With an article captioned “it’s time to talk about Huxit,” Magyar Nemzet, a daily loyal to Victor Orban’s Hungarian government, began the debate.

Tamas Fricz, a conservative scholar with close ties to Prime Minister Viktor Orban’s Fidesz party, wrote it.

Mr Fricz accused the EU of displaying “more and more imperial characteristics” and “behaving more and more condescendingly and arrogantly toward Eastern and Central European states” in his article.

“The European Commission, the European Parliament, the European Court of Justice, and, in some cases, the Council of Europe are all determined to teach us a lesson,” he continued.

“They want to punish us even more.”

When a new Hungarian legislation went into force earlier this year, making it illegal to promote homosexuality in schools, it sparked outrage across Western Europe.

Hungary has had approximately €650 million (£557 million) withheld from the EU’s Covid recovery fund by Brussels.

The EU took the action in response to Hungary’s “violations of the rule of law.”

According to Tichys Einblick, the outrage over this problem sparked a debate about Hungary’s EU membership.

Mr Fricz accused the EU of displaying “more and more imperial characteristics” and “behaving more and more condescendingly and arrogantly toward Eastern and Central European states” in his article.

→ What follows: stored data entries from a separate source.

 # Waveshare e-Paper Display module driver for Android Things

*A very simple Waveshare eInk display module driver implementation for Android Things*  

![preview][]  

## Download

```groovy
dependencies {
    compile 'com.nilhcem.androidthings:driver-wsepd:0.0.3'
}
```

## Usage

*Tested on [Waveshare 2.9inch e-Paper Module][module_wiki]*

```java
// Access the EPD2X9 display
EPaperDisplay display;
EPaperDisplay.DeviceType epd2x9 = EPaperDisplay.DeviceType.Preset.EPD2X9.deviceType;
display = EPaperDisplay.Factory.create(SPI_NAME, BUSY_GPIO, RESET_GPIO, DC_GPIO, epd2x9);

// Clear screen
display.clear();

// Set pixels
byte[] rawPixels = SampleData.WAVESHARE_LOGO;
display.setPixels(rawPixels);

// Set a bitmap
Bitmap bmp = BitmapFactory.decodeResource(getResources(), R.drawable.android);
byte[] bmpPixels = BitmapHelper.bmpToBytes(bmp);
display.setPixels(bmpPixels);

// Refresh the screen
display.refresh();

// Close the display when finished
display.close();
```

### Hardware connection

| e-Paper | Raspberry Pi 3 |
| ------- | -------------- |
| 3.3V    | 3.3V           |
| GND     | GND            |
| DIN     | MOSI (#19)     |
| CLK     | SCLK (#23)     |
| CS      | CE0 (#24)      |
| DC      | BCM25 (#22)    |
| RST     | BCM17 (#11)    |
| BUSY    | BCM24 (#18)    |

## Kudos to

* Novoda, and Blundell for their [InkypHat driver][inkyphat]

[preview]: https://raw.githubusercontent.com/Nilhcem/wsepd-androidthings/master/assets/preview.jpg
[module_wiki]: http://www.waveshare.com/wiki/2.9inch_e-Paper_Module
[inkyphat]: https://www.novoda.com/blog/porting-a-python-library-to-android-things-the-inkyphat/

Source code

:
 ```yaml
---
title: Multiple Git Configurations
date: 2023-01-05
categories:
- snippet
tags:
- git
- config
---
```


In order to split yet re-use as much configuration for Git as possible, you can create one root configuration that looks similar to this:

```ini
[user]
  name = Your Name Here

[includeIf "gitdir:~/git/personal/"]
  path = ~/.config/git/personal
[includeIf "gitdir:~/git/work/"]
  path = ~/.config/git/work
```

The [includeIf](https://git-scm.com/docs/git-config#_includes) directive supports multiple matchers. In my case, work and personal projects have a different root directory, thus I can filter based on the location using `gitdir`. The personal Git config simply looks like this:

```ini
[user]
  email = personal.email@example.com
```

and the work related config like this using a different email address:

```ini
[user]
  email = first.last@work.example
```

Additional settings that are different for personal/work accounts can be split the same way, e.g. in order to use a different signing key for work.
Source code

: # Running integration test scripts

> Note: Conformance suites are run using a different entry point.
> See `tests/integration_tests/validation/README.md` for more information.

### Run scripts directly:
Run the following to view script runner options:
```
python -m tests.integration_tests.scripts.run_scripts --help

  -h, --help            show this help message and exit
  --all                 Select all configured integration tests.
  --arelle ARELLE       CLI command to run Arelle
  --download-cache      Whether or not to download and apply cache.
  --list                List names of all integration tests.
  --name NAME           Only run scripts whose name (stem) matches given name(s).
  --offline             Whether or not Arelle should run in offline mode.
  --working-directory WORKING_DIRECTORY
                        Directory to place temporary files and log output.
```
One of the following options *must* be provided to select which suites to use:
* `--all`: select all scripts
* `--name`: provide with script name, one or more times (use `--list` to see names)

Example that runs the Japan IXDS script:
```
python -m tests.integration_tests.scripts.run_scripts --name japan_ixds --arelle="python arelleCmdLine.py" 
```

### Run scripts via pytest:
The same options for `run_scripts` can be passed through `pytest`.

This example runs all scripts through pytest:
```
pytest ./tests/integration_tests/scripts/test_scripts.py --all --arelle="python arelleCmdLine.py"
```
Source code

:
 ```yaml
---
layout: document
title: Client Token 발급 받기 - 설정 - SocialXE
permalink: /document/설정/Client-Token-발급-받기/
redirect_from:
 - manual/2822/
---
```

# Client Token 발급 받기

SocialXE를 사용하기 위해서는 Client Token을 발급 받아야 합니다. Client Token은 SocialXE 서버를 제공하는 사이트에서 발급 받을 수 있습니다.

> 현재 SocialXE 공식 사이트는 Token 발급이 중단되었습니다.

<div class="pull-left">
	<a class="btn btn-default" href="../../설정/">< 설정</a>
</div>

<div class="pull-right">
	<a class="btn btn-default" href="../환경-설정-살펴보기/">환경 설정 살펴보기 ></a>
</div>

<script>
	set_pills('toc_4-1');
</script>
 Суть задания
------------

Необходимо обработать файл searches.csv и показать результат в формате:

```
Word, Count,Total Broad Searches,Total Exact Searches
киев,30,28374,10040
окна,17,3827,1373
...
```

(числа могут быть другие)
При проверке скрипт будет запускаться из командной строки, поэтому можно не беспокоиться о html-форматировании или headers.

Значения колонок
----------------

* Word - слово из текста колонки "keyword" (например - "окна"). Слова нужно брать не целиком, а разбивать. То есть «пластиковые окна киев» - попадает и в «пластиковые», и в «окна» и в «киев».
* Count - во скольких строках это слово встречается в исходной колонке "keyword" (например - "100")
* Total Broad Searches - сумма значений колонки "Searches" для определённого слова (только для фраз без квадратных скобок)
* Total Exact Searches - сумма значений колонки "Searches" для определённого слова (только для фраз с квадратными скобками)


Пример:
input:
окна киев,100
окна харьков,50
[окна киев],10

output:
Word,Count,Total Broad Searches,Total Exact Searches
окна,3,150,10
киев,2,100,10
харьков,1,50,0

“The European Commission, the European Parliament, the European Court of Justice, and, in some cases, the Council of Europe are all determined to teach us a lesson,” he continued.

“They want to punish us even more.”

Mr Fricz contended that there is a fundamental difference between Hungary’s Christian conservative culture and that of more liberal western European countries.

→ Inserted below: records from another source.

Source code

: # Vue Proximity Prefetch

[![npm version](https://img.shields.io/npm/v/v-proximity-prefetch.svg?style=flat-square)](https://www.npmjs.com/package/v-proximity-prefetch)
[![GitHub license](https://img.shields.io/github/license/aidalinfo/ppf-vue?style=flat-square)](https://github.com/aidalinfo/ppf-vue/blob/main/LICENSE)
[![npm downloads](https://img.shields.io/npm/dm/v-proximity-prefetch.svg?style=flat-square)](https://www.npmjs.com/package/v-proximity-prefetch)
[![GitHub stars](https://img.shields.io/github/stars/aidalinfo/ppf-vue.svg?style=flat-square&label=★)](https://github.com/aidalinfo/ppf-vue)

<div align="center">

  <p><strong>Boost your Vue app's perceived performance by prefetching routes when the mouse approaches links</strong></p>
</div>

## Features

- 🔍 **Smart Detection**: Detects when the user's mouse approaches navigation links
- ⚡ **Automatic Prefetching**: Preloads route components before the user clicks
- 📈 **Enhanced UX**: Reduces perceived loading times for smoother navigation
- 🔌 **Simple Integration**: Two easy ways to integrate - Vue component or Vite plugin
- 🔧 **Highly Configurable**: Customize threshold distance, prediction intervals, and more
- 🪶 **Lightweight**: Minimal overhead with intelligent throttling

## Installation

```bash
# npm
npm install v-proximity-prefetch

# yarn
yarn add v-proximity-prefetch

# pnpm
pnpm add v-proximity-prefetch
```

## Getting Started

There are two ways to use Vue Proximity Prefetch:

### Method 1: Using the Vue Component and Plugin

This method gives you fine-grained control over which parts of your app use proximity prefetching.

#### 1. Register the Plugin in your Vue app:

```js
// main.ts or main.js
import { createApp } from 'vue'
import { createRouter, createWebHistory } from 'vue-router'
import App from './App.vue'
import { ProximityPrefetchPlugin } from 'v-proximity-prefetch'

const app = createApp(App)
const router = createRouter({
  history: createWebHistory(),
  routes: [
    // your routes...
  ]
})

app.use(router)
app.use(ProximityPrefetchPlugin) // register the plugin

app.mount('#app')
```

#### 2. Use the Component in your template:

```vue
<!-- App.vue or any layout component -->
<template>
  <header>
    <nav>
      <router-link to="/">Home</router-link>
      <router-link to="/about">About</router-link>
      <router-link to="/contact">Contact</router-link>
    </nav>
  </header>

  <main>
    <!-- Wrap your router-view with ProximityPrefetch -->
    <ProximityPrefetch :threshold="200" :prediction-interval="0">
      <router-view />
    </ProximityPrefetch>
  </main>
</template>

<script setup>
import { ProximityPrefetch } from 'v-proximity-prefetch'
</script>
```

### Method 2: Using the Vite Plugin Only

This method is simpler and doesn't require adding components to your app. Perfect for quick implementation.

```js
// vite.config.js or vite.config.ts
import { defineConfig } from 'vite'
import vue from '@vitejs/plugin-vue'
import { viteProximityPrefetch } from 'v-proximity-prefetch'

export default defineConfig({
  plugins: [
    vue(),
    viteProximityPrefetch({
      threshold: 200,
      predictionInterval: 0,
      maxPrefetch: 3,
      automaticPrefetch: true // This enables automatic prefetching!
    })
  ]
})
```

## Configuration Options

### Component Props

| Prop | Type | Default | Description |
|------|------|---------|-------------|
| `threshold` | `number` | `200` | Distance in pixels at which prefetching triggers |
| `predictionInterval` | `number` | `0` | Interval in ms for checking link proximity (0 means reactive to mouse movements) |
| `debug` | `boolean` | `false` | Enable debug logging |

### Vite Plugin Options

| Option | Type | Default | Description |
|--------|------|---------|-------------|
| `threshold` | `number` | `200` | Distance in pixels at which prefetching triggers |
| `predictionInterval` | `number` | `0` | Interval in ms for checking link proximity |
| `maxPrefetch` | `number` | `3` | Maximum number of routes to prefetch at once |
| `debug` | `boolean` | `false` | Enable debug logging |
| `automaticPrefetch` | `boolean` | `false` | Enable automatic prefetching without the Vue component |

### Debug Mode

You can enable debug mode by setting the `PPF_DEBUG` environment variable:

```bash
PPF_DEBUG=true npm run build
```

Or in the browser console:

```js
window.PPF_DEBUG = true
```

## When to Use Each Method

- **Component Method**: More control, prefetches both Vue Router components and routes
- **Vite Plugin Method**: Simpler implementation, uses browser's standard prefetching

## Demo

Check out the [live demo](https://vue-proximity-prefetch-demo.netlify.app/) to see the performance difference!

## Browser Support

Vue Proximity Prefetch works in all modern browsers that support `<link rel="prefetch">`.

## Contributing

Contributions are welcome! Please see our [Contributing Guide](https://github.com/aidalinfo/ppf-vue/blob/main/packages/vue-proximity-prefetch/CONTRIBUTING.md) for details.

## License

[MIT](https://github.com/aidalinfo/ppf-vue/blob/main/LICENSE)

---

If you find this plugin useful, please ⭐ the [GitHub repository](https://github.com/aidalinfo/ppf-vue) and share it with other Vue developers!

“Our paths have separated because the West has willfully broken with Christian morals and the value system in favor of a cosmopolitan, faceless world civilization built on self-enjoyment and self-destruction,” he railed.

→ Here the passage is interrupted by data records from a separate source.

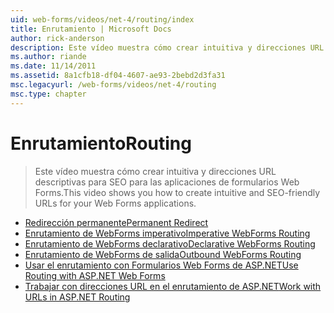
 ```yaml
---
uid: web-forms/videos/net-4/routing/index
title: Enrutamiento | Microsoft Docs
author: rick-anderson
description: Este vídeo muestra cómo crear intuitiva y direcciones URL descriptivas para SEO para las aplicaciones de formularios Web Forms.
ms.author: riande
ms.date: 11/14/2011
ms.assetid: 8a1cfb18-df04-4607-ae93-2bebd2d3fa31
msc.legacyurl: /web-forms/videos/net-4/routing
msc.type: chapter
---
```

<a name="routing"></a><span data-ttu-id="73e59-103">Enrutamiento</span><span class="sxs-lookup"><span data-stu-id="73e59-103">Routing</span></span>
====================
> <span data-ttu-id="73e59-104">Este vídeo muestra cómo crear intuitiva y direcciones URL descriptivas para SEO para las aplicaciones de formularios Web Forms.</span><span class="sxs-lookup"><span data-stu-id="73e59-104">This video shows you how to create intuitive and SEO-friendly URLs for your Web Forms applications.</span></span>


- [<span data-ttu-id="73e59-105">Redirección permanente</span><span class="sxs-lookup"><span data-stu-id="73e59-105">Permanent Redirect</span></span>](aspnet-4-quick-hit-permanent-redirect.md)
- [<span data-ttu-id="73e59-106">Enrutamiento de WebForms imperativo</span><span class="sxs-lookup"><span data-stu-id="73e59-106">Imperative WebForms Routing</span></span>](aspnet-4-quick-hit-imperative-webforms-routing.md)
- [<span data-ttu-id="73e59-107">Enrutamiento de WebForms declarativo</span><span class="sxs-lookup"><span data-stu-id="73e59-107">Declarative WebForms Routing</span></span>](aspnet-4-quick-hit-declarative-webforms-routing.md)
- [<span data-ttu-id="73e59-108">Enrutamiento de WebForms de salida</span><span class="sxs-lookup"><span data-stu-id="73e59-108">Outbound WebForms Routing</span></span>](aspnet-4-quick-hit-outbound-webforms-routing.md)
- [<span data-ttu-id="73e59-109">Usar el enrutamiento con Formularios Web Forms de ASP.NET</span><span class="sxs-lookup"><span data-stu-id="73e59-109">Use Routing with ASP.NET Web Forms</span></span>](how-do-i-use-routing-with-aspnet-web-forms.md)
- [<span data-ttu-id="73e59-110">Trabajar con direcciones URL en el enrutamiento de ASP.NET</span><span class="sxs-lookup"><span data-stu-id="73e59-110">Work with URLs in ASP.NET Routing</span></span>](how-do-i-work-with-urls-in-aspnet-routing.md)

“We Hungarians, Poles, Eastern and Central Europeans, on the other hand, insist on preserving our thousands-year-old cultural and religious underpinnings.

“This is our way of life. And that matters more than any other consideration.”

Any Hungarian exit from the EU, on the other hand, would be immensely divisive in the central European country, which receives significant foreign aid. “Brinkwire News in Condensed Form.”